2008年10月20日

神仏は妄想である 154

緒の善男子よ、我が滅しぬる後に於て、誰か能く、この経を受持ちて読みそらんぜん。今仏の前に於て、自ら誓の言を説け。この経は持ち難し。もし暫くも持つ者あらば、我則ち歓喜せん。諸仏もまた然り。
法華経

諸々の、善男子よ、私の滅した後で、この経典を、受持ち、読むことである。
今こそ、仏の前において、その誓いの言葉を説け。この経典は、中々持つことが出来ない程、大切なものである。
これを、掲げるものあれば、私は、歓喜する。
そして、諸々の仏たちも、である。

釈迦の、究極の、遺言のように、日蓮は、それを、聞いた。
更に、正法として、掲げるのである。
日蓮にとって、正法こそ、重大なものである。
これこそ、正法である、と、信じ込んだ時、日蓮の覚悟が、決まった。

ところが、日蓮は、この、法華経というもの、大乗仏典の中でも、創作中の創作の、御伽噺であるとは、知らない。
とにかく、仏陀最期の教えであると、聞いた。

鎌倉仏教の、最初を、走り出した法然から、親鸞、そして、道元、この日蓮も、含めて、すべて、主観の何物でもない。
その、主観を、信仰というものに、置き換えただけである。

選択仏教と、言われるが、それは、多く中から、一つを、取り出して、それを、掲げて、意気揚々と、救いの道を説くということである。
その根拠は、主観のみである。

日蓮を、俯瞰する。

12歳の時に、安房の国長狭郡片海の漁師の子に、生まれた日蓮は、同じ郡内にある、清澄寺に、入る。
天台宗山門派に属する寺である。
最初は、稚児として、雑事をするために、入った。
成人すると、里に戻るか、出家して、本格的な、修行に進むかを、決める。

結果、日蓮は、出家を選んだ。
出家した、日蓮は、鎌倉、京、畿内へと、遊学の旅に出る。
ある人、荘園経営の実務を学ばせるために、寺の代表として、派遣したという。
それも、ありなんである。
しかし、それを、詮索している暇は、ない。

日蓮の、遊学は、30過ぎまで、続いた。
勿論、その間、仏教教学に、のめり込んでいる。
比叡山は、もとより、京、畿内の、寺を回り、熱心に、学んだ。

30の時に、新義真言宗の祖とされる、覚鑁 かくばんの、五輪九字明秘密釈を、書写したという。
それは、真言密教をはじめ、諸宗派の教学にまで、及ぶ。

ちなみに、この覚鑁は、撹乱している。その考え方が、である。私見である。

そして、その青年期、日蓮は、数々の神秘体験をしていると、いわれる。
これが、曲者である。

ある本によると、日蓮が、出家した時、虚空蔵菩薩に知恵を、授けてくれるように、願い、生身の菩薩から、知恵の大宝珠を、右の袖に受け取る、とある。
また、32歳の時、不動明王、愛染明王を、目の当たりにして、それを、図に描いて、弟子に授けている。

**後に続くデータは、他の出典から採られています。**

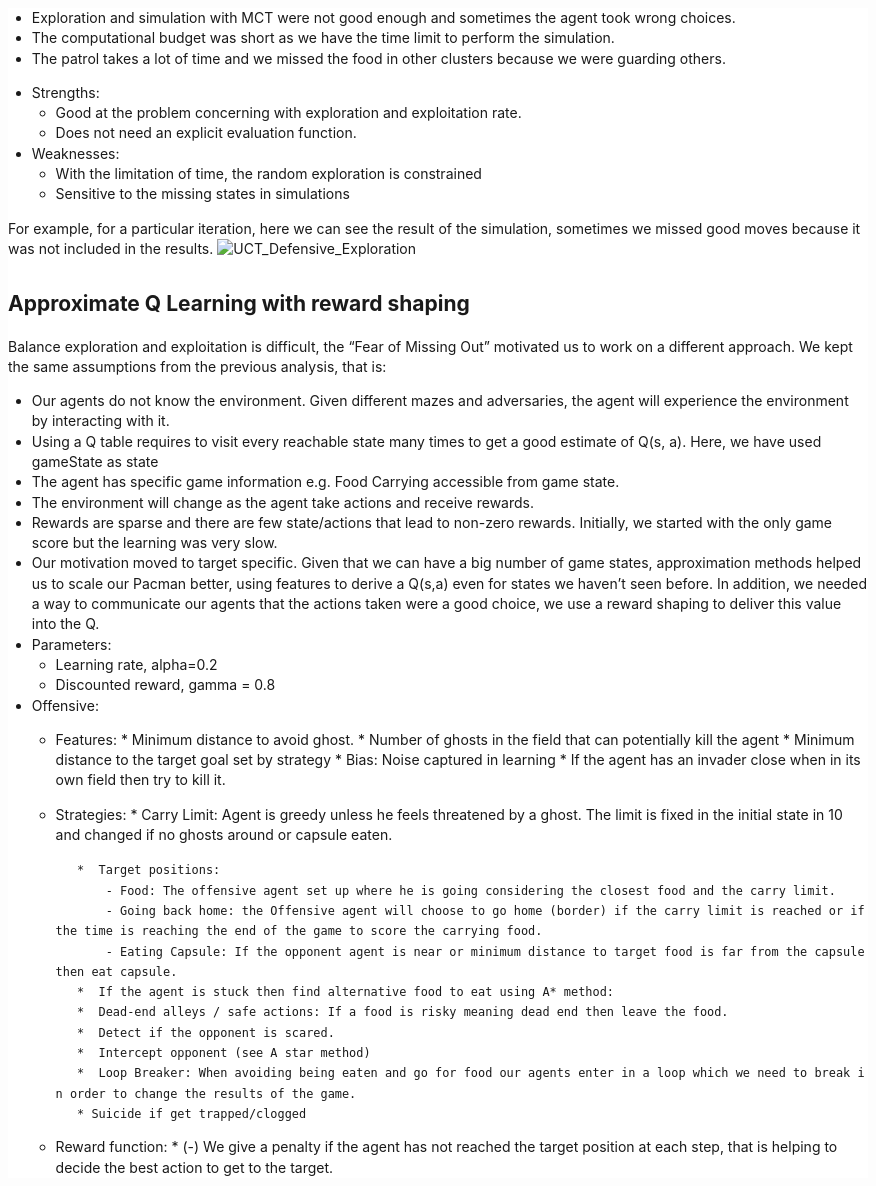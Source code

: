   - Exploration and simulation with MCT were not good enough and sometimes the agent took wrong choices.
  - The computational budget was short as we have the time limit to perform the simulation. 
  - The patrol takes a lot of time and we missed the food in other clusters because we were guarding others. 
* Strengths: 
  - Good at the problem concerning with exploration and exploitation rate.
  - Does not need an explicit evaluation function.
* Weaknesses:
  - With the limitation of time, the random exploration is constrained
  - Sensitive to the missing states in simulations

For example, for a particular iteration, here we can see the result of the simulation, sometimes we missed good moves because it was not included in the results. 
![UCT_Defensive_Exploration](/uploads/dea0420e7d8879b3ef7ccb63bce61d7a/UCT_Defensive_Exploration.jpg)

## Approximate Q Learning with reward shaping
Balance exploration and exploitation is difficult, the “Fear of Missing Out” motivated us to work on a different approach. We kept the same assumptions from the previous analysis, that is: 
* Our agents do not know the environment. Given different mazes and adversaries, the agent will experience the environment by interacting with it. 
* Using a Q table requires to visit every reachable state many times to get a good estimate of Q(s, a). Here, we have used gameState as state
* The agent has specific game information e.g. Food Carrying accessible from game state.
* The environment will change as the agent take actions and receive rewards.
* Rewards are sparse and there are few state/actions that lead to non-zero rewards. Initially, we started with the only game score but the learning was very slow.
* Our motivation moved to target specific.
Given that we can have a big number of game states, approximation methods helped us to scale our Pacman better, using features to derive a Q(s,a) even for states we haven’t seen before. In addition, we needed a way to communicate our agents that the actions taken were a good choice, we use a reward shaping to deliver this value into the Q.
* Parameters:
  - Learning rate, alpha=0.2
  - Discounted reward, gamma = 0.8
* Offensive:
  - Features:
           *  Minimum distance to avoid ghost.
           *  Number of ghosts in the field that can potentially kill the agent
           *  Minimum distance to the target goal set by strategy
           *  Bias: Noise captured in learning
           *  If the agent has an invader close when in its own field then try to kill it. 
  - Strategies:
           *  Carry Limit: Agent is greedy unless he feels threatened by a ghost. The limit is fixed in the initial state in 10 and changed if no ghosts around or capsule eaten.

           *  Target positions: 
               - Food: The offensive agent set up where he is going considering the closest food and the carry limit. 
               - Going back home: the Offensive agent will choose to go home (border) if the carry limit is reached or if the time is reaching the end of the game to score the carrying food.
               - Eating Capsule: If the opponent agent is near or minimum distance to target food is far from the capsule then eat capsule.
           *  If the agent is stuck then find alternative food to eat using A* method:
           *  Dead-end alleys / safe actions: If a food is risky meaning dead end then leave the food.
           *  Detect if the opponent is scared.
           *  Intercept opponent (see A star method)
           *  Loop Breaker: When avoiding being eaten and go for food our agents enter in a loop which we need to break in order to change the results of the game.
           * Suicide if get trapped/clogged
  - Reward function:
           *  (-) We give a penalty if the agent has not reached the target position at each step, that is helping to decide the best action to get to the target.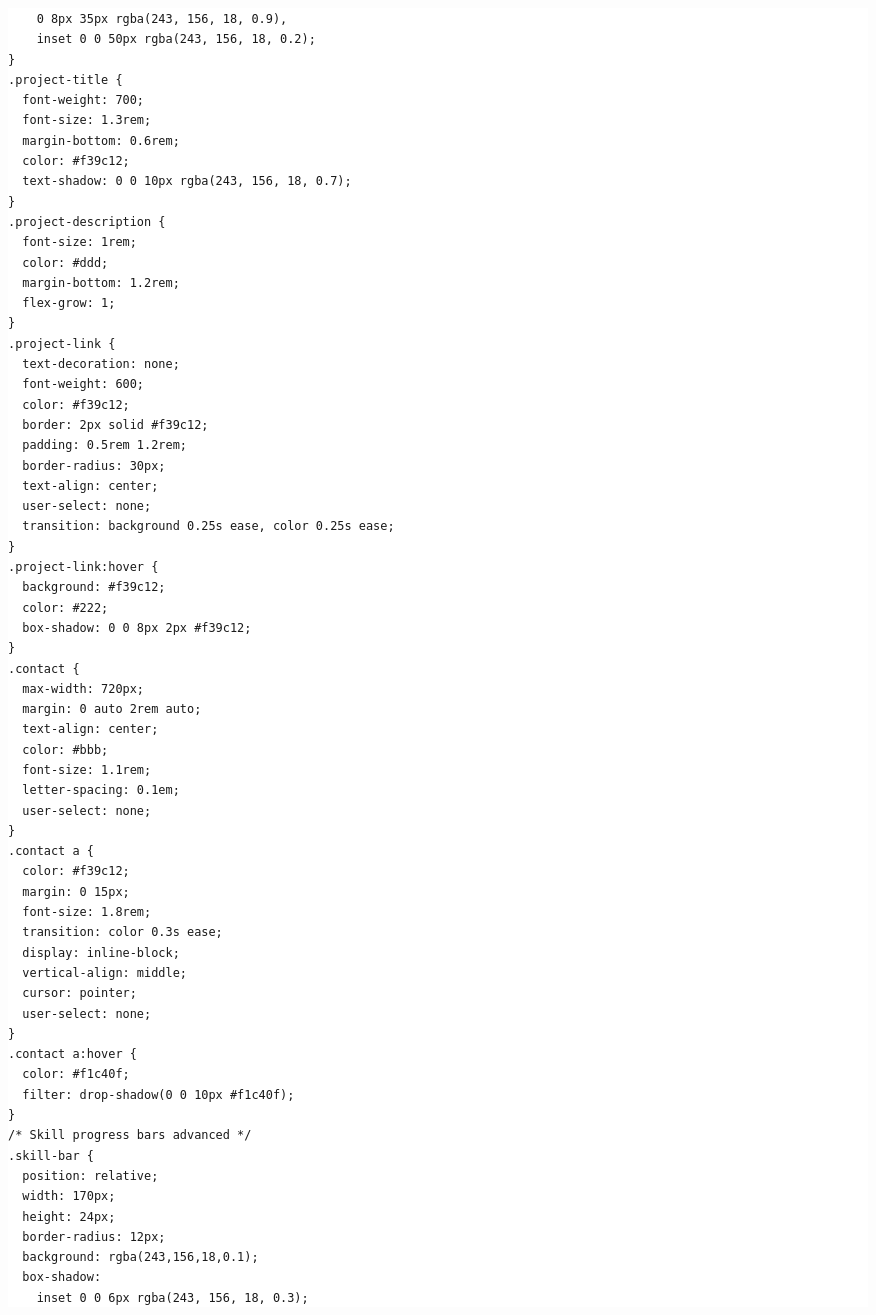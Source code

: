         0 8px 35px rgba(243, 156, 18, 0.9),
        inset 0 0 50px rgba(243, 156, 18, 0.2);
    }
    .project-title {
      font-weight: 700;
      font-size: 1.3rem;
      margin-bottom: 0.6rem;
      color: #f39c12;
      text-shadow: 0 0 10px rgba(243, 156, 18, 0.7);
    }
    .project-description {
      font-size: 1rem;
      color: #ddd;
      margin-bottom: 1.2rem;
      flex-grow: 1;
    }
    .project-link {
      text-decoration: none;
      font-weight: 600;
      color: #f39c12;
      border: 2px solid #f39c12;
      padding: 0.5rem 1.2rem;
      border-radius: 30px;
      text-align: center;
      user-select: none;
      transition: background 0.25s ease, color 0.25s ease;
    }
    .project-link:hover {
      background: #f39c12;
      color: #222;
      box-shadow: 0 0 8px 2px #f39c12;
    }
    .contact {
      max-width: 720px;
      margin: 0 auto 2rem auto;
      text-align: center;
      color: #bbb;
      font-size: 1.1rem;
      letter-spacing: 0.1em;
      user-select: none;
    }
    .contact a {
      color: #f39c12;
      margin: 0 15px;
      font-size: 1.8rem;
      transition: color 0.3s ease;
      display: inline-block;
      vertical-align: middle;
      cursor: pointer;
      user-select: none;
    }
    .contact a:hover {
      color: #f1c40f;
      filter: drop-shadow(0 0 10px #f1c40f);
    }
    /* Skill progress bars advanced */
    .skill-bar {
      position: relative;
      width: 170px;
      height: 24px;
      border-radius: 12px;
      background: rgba(243,156,18,0.1);
      box-shadow:
        inset 0 0 6px rgba(243, 156, 18, 0.3);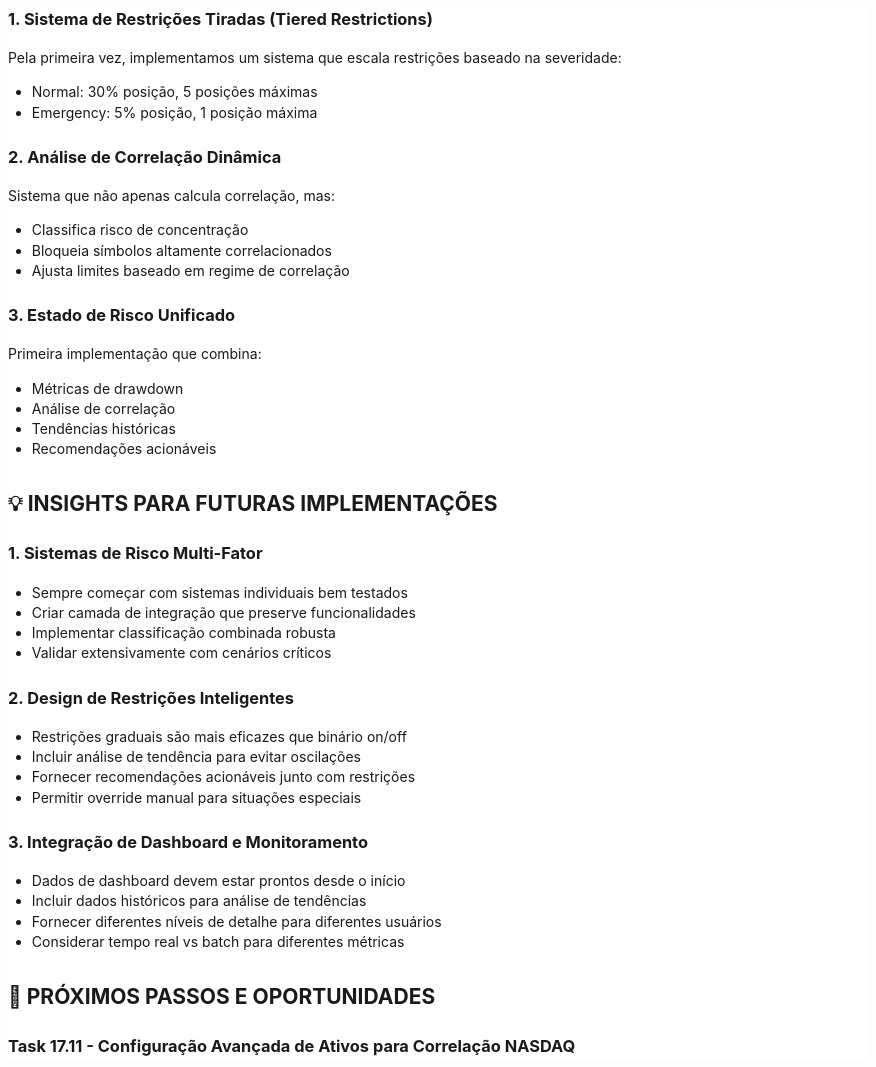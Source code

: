 ### 1. Sistema de Restrições Tiradas (Tiered Restrictions)

Pela primeira vez, implementamos um sistema que escala restrições baseado na severidade:

- Normal: 30% posição, 5 posições máximas
- Emergency: 5% posição, 1 posição máxima

### 2. Análise de Correlação Dinâmica

Sistema que não apenas calcula correlação, mas:

- Classifica risco de concentração
- Bloqueia símbolos altamente correlacionados
- Ajusta limites baseado em regime de correlação

### 3. Estado de Risco Unificado

Primeira implementação que combina:

- Métricas de drawdown
- Análise de correlação
- Tendências históricas
- Recomendações acionáveis

## 💡 INSIGHTS PARA FUTURAS IMPLEMENTAÇÕES

### 1. Sistemas de Risco Multi-Fator

- Sempre começar com sistemas individuais bem testados
- Criar camada de integração que preserve funcionalidades
- Implementar classificação combinada robusta
- Validar extensivamente com cenários críticos

### 2. Design de Restrições Inteligentes

- Restrições graduais são mais eficazes que binário on/off
- Incluir análise de tendência para evitar oscilações
- Fornecer recomendações acionáveis junto com restrições
- Permitir override manual para situações especiais

### 3. Integração de Dashboard e Monitoramento

- Dados de dashboard devem estar prontos desde o início
- Incluir dados históricos para análise de tendências
- Fornecer diferentes níveis de detalhe para diferentes usuários
- Considerar tempo real vs batch para diferentes métricas

## 🔮 PRÓXIMOS PASSOS E OPORTUNIDADES

### Task 17.11 - Configuração Avançada de Ativos para Correlação NASDAQ
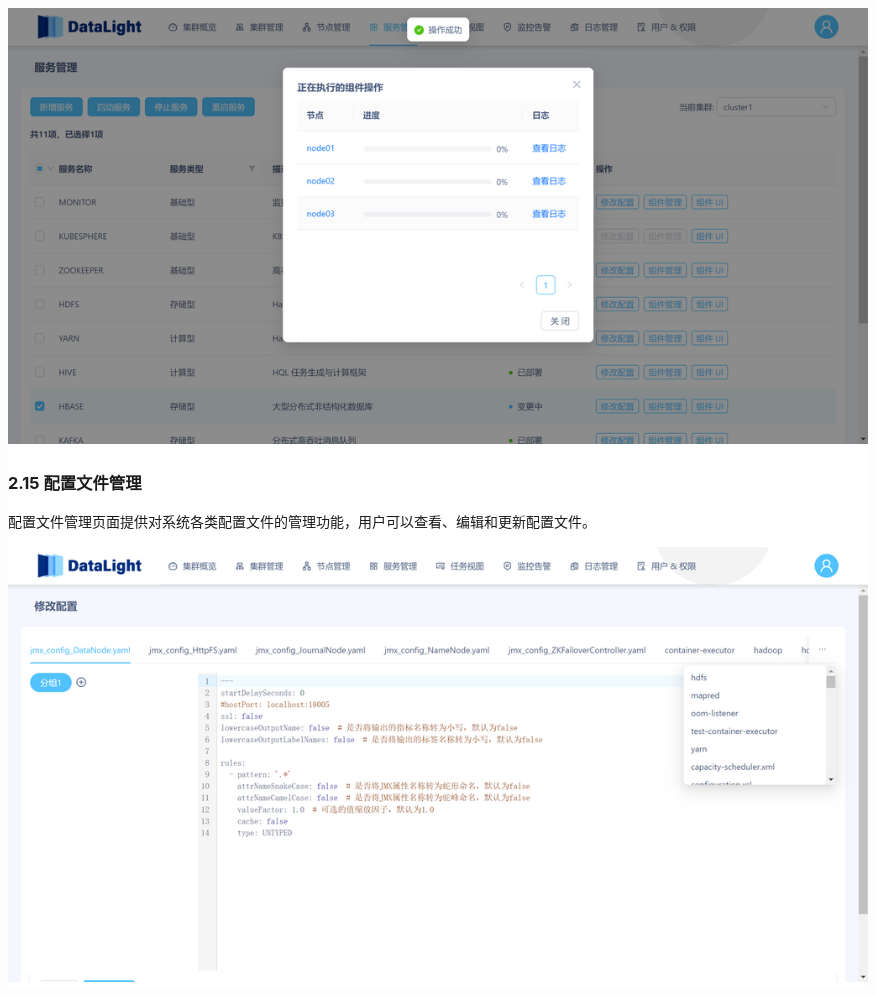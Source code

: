 ![服务重启进度](assets/服务重启进度.png)


### 2.15 配置文件管理

配置文件管理页面提供对系统各类配置文件的管理功能，用户可以查看、编辑和更新配置文件。

![修改配置文件](assets/修改配置文件.png)
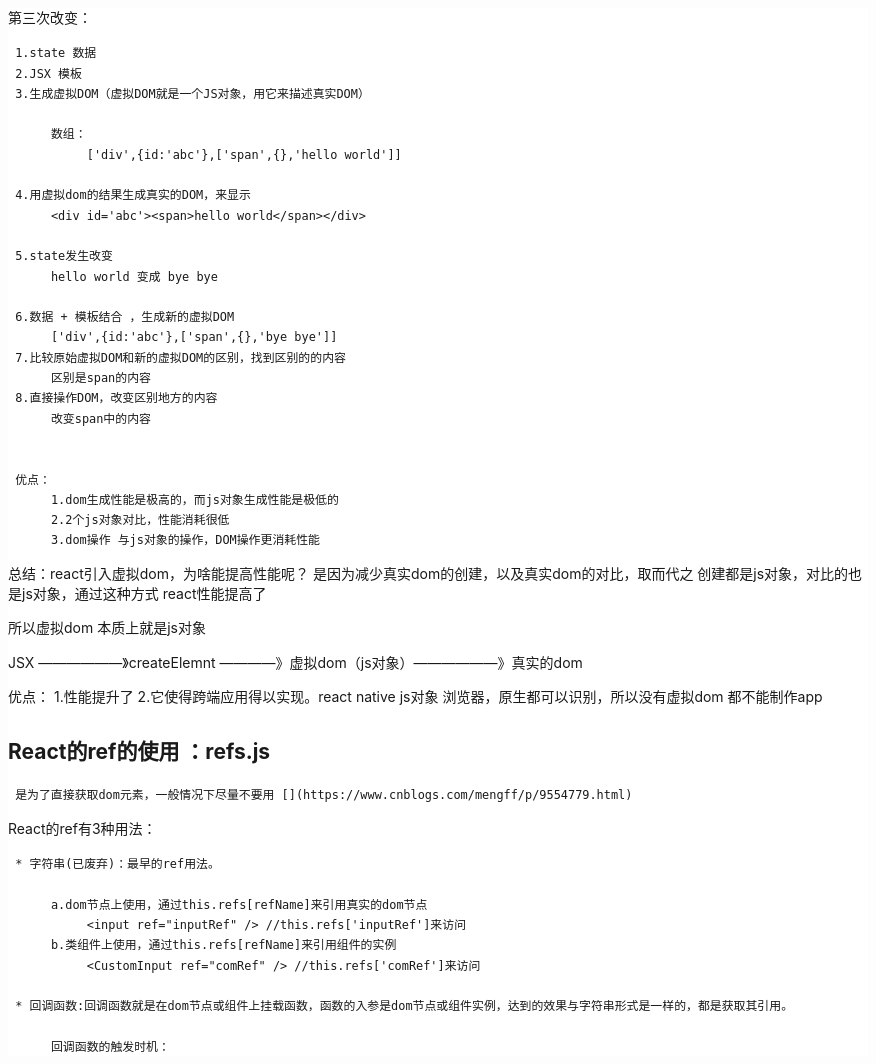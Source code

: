 第三次改变：

     1.state 数据
     2.JSX 模板
     3.生成虚拟DOM（虚拟DOM就是一个JS对象，用它来描述真实DOM）

          数组：
               ['div',{id:'abc'},['span',{},'hello world']]
          
     4.用虚拟dom的结果生成真实的DOM，来显示
          <div id='abc'><span>hello world</span></div>
          
     5.state发生改变
          hello world 变成 bye bye
          
     6.数据 + 模板结合 ，生成新的虚拟DOM
          ['div',{id:'abc'},['span',{},'bye bye']]
     7.比较原始虚拟DOM和新的虚拟DOM的区别，找到区别的的内容
          区别是span的内容
     8.直接操作DOM，改变区别地方的内容
          改变span中的内容


     优点：
          1.dom生成性能是极高的，而js对象生成性能是极低的
          2.2个js对象对比，性能消耗很低
          3.dom操作 与js对象的操作，DOM操作更消耗性能

总结：react引入虚拟dom，为啥能提高性能呢？
是因为减少真实dom的创建，以及真实dom的对比，取而代之 创建都是js对象，对比的也是js对象，通过这种方式 react性能提高了

所以虚拟dom 本质上就是js对象


JSX ——————》createElemnt ————》虚拟dom（js对象）——————》真实的dom


优点：
1.性能提升了
2.它使得跨端应用得以实现。react native
js对象 浏览器，原生都可以识别，所以没有虚拟dom 都不能制作app

## React的ref的使用 ：refs.js

     是为了直接获取dom元素，一般情况下尽量不要用 [](https://www.cnblogs.com/mengff/p/9554779.html)
     
React的ref有3种用法：

     * 字符串(已废弃)：最早的ref用法。
          
          a.dom节点上使用，通过this.refs[refName]来引用真实的dom节点
               <input ref="inputRef" /> //this.refs['inputRef']来访问
          b.类组件上使用，通过this.refs[refName]来引用组件的实例
               <CustomInput ref="comRef" /> //this.refs['comRef']来访问
          
     * 回调函数:回调函数就是在dom节点或组件上挂载函数，函数的入参是dom节点或组件实例，达到的效果与字符串形式是一样的，都是获取其引用。
     
          回调函数的触发时机：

中世は、実に、このような、神秘体験というものが、多い。
勿論、それは、妄想であり、あるいは、邪霊の類の、遊びである。

それを、神仏との、交感という、アホがいるから、世話がない。

さて、問題は、寺社会の中で、知識を得ていた日蓮は、次第に、その世界から、逸脱してゆく。
それは、現実世界の有様である。

ここに、野心の芽生えがある。

当時の、寺社会とは、世間と、全く、隔絶されていた。
比叡山などは、すでに、地上の楽園の様である。
荘園経営の豊潤さに、学僧たちは、厚く保護され、特権階級並の、生活である。
あの、中世である。

信長が、比叡山、焼き討ちをしたのは、まさに、正しい。あれでも、手緩い。
皆殺しにしたが、逃れた者もいる。
討伐に、当たった秀吉は、逃げた者を、追わなかった。
それが、誤った。
キリシタンを、徹底して、正当防衛で、殺したように、徹底して、よかったのである。

ちなみに、キリシタンを、許していたら、今頃、日本は、ローマ法王が、指揮する国になっていた。
アメリカの言いなりになる日本などというものではない。
伝統を破壊され、とんでもない、国になっていた。

勿論、今も、伝統を破壊され、アメリカ左翼、アメリカ左派のような、へんてこりんな、識者が、嘘八百を、泡を吹いて言う国になったのであるが。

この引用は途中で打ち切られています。